→ Exercise inputs:
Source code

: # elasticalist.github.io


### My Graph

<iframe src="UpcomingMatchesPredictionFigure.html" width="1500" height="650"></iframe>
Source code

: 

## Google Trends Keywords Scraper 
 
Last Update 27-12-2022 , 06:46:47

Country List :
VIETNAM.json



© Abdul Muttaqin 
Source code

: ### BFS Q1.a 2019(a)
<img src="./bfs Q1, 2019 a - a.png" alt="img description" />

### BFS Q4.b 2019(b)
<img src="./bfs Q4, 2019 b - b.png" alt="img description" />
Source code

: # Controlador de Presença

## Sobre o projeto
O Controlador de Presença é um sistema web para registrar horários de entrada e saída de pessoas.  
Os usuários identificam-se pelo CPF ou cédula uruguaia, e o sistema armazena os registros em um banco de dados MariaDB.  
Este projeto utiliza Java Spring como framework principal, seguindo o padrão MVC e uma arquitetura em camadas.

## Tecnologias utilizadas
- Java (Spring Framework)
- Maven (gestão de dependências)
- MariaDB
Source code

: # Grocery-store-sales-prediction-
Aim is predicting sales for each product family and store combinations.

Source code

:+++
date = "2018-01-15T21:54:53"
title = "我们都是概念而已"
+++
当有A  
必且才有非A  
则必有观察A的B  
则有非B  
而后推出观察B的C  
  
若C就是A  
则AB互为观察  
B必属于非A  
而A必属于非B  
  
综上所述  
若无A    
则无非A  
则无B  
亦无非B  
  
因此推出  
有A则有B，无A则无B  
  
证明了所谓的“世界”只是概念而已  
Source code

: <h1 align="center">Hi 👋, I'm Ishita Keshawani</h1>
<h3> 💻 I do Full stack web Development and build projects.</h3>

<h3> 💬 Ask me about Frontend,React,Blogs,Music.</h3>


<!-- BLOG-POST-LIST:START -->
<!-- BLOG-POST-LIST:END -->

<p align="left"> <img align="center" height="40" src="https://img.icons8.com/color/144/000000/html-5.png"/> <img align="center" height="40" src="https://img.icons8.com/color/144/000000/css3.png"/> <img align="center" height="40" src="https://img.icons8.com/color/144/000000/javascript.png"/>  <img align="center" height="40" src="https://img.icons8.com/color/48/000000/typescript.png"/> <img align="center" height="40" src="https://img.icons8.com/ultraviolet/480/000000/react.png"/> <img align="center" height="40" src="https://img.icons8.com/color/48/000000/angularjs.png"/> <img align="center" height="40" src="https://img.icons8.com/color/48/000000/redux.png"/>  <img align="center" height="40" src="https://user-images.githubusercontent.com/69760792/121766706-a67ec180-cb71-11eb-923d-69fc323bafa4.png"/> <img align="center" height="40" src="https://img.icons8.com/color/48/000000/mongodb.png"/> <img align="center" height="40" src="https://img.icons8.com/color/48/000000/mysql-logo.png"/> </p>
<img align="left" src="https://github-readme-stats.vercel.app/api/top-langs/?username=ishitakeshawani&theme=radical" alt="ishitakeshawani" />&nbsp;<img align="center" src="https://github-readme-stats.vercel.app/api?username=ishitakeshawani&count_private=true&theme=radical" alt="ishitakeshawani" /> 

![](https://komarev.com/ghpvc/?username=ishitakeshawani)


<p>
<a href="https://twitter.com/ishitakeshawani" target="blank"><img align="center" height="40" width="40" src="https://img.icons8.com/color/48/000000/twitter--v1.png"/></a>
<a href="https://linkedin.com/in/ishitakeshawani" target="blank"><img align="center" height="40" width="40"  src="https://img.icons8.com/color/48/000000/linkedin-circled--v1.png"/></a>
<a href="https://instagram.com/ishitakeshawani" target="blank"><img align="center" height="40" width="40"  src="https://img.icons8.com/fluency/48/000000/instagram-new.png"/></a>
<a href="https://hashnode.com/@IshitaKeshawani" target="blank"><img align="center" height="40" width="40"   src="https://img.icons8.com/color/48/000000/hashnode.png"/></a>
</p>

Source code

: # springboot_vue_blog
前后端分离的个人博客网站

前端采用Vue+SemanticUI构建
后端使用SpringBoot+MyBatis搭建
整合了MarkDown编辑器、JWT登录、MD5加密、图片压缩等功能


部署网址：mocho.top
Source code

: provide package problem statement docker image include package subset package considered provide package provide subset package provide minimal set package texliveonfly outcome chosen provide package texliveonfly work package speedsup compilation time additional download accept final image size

→ Task statement: Your answer should be the lines above that contain the word "username", copied out.

→ Task solution:
<img align="left" src="https://github-readme-stats.vercel.app/api/top-langs/?username=ishitakeshawani&theme=radical" alt="ishitakeshawani" />&nbsp;<img align="center" src="https://github-readme-stats.vercel.app/api?username=ishitakeshawani&count_private=true&theme=radical" alt="ishitakeshawani" /> 
![](https://komarev.com/ghpvc/?username=ishitakeshawani)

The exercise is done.